Fig. 3: Glucose transport and hexokinase are individually dispensable for C. parvum growth in vivo.

a Growth of CpGT1 tagging (TAG) or CpGT1 knockout (KO) transgenic strains b Growth of CpGT2 CpGT2 TAG or CpGT2 KO transgenic strains. NSG mice were infected with parasites and infection was monitored by measuring luciferase activity from fecal pellets collected at intervals post infection. Each line represents an individual NSG mouse (n = 6 for CpGT1 TAG, CpGT1 KO and CpGT2 TAG, n = 7 for CpGT2 KO, from two combined experiments). Two-way ANOVA corrected for multiple comparisons by Sidak’s method (*, P = 0.0250, ***, P = 0.0002 at 24 hpi, ***, P = 0.0001 at 30 hpi, ****, P < 0.0001).

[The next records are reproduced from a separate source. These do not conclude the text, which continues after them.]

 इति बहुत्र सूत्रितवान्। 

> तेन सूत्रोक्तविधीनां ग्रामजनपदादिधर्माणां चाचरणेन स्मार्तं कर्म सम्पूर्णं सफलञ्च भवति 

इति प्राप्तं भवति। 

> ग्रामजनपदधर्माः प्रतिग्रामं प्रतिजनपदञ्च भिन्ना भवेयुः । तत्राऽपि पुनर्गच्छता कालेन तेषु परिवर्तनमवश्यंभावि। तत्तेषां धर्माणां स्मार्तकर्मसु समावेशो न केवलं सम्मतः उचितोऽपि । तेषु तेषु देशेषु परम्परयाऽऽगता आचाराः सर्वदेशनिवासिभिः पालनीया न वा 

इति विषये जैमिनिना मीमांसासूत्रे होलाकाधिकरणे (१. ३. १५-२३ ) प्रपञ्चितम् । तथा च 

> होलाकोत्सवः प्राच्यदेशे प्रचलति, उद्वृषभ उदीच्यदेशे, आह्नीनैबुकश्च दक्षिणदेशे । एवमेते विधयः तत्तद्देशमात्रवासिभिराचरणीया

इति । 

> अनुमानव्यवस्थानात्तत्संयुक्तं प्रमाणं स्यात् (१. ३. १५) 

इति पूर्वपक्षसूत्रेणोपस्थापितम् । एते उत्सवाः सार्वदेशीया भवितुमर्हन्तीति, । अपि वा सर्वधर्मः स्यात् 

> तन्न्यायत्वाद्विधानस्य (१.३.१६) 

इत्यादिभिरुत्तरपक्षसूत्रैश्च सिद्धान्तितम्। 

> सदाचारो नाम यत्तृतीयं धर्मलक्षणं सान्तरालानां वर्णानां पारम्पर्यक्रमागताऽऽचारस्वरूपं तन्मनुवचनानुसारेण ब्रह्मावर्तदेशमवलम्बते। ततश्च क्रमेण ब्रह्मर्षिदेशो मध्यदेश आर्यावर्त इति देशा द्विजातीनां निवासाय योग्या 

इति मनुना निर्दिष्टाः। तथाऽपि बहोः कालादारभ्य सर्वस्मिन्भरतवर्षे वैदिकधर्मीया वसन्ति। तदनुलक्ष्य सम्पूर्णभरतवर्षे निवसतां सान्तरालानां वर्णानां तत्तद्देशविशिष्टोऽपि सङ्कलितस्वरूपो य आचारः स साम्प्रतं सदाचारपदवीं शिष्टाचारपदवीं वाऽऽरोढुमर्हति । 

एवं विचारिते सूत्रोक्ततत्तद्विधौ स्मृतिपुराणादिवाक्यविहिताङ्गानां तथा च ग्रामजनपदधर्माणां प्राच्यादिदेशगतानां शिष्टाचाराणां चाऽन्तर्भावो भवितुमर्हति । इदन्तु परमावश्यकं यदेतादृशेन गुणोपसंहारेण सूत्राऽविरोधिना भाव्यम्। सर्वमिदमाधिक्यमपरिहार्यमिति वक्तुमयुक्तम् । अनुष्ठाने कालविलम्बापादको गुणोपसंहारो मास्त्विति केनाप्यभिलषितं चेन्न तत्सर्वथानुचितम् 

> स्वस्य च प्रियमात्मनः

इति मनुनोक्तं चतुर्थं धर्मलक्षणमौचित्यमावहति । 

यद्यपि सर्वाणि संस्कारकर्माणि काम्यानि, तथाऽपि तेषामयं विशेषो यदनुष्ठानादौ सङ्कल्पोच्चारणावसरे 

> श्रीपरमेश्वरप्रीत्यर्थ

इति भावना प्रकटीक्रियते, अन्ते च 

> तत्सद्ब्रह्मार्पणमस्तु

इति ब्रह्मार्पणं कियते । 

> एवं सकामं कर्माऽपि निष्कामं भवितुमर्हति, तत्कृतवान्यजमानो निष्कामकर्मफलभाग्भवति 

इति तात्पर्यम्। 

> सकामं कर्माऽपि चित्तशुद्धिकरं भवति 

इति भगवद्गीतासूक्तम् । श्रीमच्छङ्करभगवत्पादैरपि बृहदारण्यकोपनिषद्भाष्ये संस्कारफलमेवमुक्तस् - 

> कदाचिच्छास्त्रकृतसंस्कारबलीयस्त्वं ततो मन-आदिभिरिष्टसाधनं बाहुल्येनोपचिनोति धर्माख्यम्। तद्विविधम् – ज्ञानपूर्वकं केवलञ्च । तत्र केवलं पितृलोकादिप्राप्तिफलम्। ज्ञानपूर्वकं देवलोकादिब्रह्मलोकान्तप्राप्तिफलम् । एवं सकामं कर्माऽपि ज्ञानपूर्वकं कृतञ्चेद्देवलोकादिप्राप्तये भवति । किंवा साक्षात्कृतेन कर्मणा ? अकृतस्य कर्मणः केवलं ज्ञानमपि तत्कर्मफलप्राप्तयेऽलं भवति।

No significant difference in parasite burden was observed between CpGT1 TAG and CpGT1 KO strains. c Schematic representation of the reaction of hexokinase in the glycolytic pathway. d Diagram of the strategy to construct Cp hexokinase (HK) KO transgenic strain. e Growth of the CpHK KO transgenic strain. NSG mice were infected with parasites and infection was monitored by measuring luciferase activity from fecal pellets collected at intervals post infection. Each line represents an individual NSG mouse (n = 3 from one experiment). f PCR analysis of oocysts obtained from NSG mice infected with parasites as shown. Amplification products correspond to regions annotated in d. The experiment was performed twice with similar results. Source data are provided as an accompanying Source Data file.